Children, especially young children, are unique in their ability to tell it like it is with brutal honesty. If you are a parent, I am sure you've had one of those moments of "did he/she just say what I heard?" Once, my dear friend's four year old saw a photo of me online. She instantly remarked that she liked me, liked my kids, but did not like my step-daughter's father. None of them were in the photo she was looking at by the way. She went so far as to say, I don't like her dad, he's mean. This, from a four year old child who had only met him once and that was a very, very, very long time (especially to a four year old) before she made her comment. While she is certainly entitled to her opinion, the rest of us who know him would state that she is in fact, telling the plain, unfiltered truth, that she was just telling it like it is.
I've often heard toddlers and pre-school children comment in public on the things they observe, i.e. what's wrong with that man in the wheelchair or does she have a brush, her hair is so messy, we should buy her a brush. I myself have been on the receiving end of two four year old girls whom I love and adore and their honesty over the last year. Both have made comments about my legs, something I'm very self conscious about until such time as they catch up with the rest of my transforming body. If you know me in real life, you understand what I am talking about. If you do not know me in real life, just know that I don't carry the majority of my extra weight in my gut, chest and hips, I carry the majority of it in my lower body. Thus my favorite girls were just telling it like it is, like they saw it. Their words were not meant to hurt me in any way, shape or form. I actually smiled and agreed with both of them when they made their observations versus say, changing the subject or ignoring their words.

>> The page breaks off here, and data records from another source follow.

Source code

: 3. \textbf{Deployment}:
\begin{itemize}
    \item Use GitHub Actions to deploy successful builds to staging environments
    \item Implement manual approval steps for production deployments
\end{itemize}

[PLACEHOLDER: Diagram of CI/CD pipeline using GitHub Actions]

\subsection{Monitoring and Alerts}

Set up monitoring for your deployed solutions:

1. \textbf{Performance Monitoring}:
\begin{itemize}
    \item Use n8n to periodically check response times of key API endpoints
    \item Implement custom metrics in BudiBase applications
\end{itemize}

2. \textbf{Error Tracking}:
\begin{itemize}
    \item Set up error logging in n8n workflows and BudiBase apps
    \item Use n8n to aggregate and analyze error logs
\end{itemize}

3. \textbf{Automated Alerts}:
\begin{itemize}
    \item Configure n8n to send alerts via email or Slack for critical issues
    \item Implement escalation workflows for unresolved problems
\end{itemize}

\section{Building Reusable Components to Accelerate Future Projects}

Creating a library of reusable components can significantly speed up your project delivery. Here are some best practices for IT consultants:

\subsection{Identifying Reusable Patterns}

When we are young we do not know what a lie is, we have to learn it from someone else by example. We also have no idea about tact or filtering ourselves, we have to learn that also. Obviously there has to be a balance in the words we choose, otherwise we risk alienating others that we care for. Nonetheless, in later adulthood I began to question the pros and cons of such things. At my core I tend to feel that teaching tact is acceptable but teaching deceit or filtering is not. Words can hurt. Words can heal. In the end though they are only words and it is up to the perception of the listener to take them with a grain of salt or internalize them for eternity.

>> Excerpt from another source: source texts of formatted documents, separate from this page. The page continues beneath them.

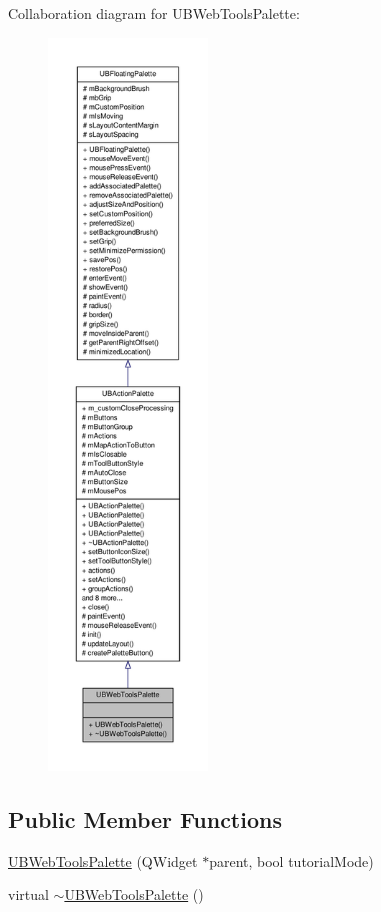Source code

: Collaboration diagram for U\-B\-Web\-Tools\-Palette\-:
\nopagebreak
\begin{figure}[H]
\begin{center}
\leavevmode
\includegraphics[height=550pt]{d1/dc3/class_u_b_web_tools_palette__coll__graph}
\end{center}
\end{figure}
\subsection*{Public Member Functions}
\begin{DoxyCompactItemize}
\item 
\hyperlink{class_u_b_web_tools_palette_af683246ffc15ab2c4c75bca55afb0d19}{U\-B\-Web\-Tools\-Palette} (Q\-Widget $\ast$parent, bool tutorial\-Mode)
\item 
virtual \hyperlink{class_u_b_web_tools_palette_af34ba99ee7e346b0d196db4c1f4c86c6}{$\sim$\-U\-B\-Web\-Tools\-Palette} ()
\end{DoxyCompactItemize}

Sometimes I think we do more damage to each other by not saying what we feel or think. It is medically proven that those of us who hold things in, hold our truths, tend to suffer all kinds of medical conditions. There are many authors and publications created to teach us how to find and use our voice and they are all making a pretty mint because of it. Obviously there has to be a balance to it, as it is with everything else in life. So, if I am an advocate for telling it like it is and being non-filtered in our interactions, where does tact come in? Tact is something we look at as being aware of the impact of our words. One can be honest with tact versus being brutally honest.